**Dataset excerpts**
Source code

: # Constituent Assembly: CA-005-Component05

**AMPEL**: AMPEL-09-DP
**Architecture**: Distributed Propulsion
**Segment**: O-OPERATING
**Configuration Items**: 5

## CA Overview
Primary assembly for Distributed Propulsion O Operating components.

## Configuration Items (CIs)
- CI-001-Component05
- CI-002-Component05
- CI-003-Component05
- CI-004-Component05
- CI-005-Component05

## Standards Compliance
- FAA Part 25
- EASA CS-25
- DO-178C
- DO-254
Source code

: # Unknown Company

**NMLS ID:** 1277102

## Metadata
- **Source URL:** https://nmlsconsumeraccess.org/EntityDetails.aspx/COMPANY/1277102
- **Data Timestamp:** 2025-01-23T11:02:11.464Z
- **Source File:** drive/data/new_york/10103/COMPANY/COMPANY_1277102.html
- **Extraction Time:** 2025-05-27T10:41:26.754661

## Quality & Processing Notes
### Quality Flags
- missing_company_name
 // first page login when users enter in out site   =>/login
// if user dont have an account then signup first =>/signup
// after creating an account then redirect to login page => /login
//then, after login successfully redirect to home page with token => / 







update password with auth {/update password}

**THE PROBLEM**
Task for the records above: copy every line in which the word "account" occurs.

**SOLUTION BELOW**
// if user dont have an account then signup first =>/signup
// after creating an account then redirect to login page => /login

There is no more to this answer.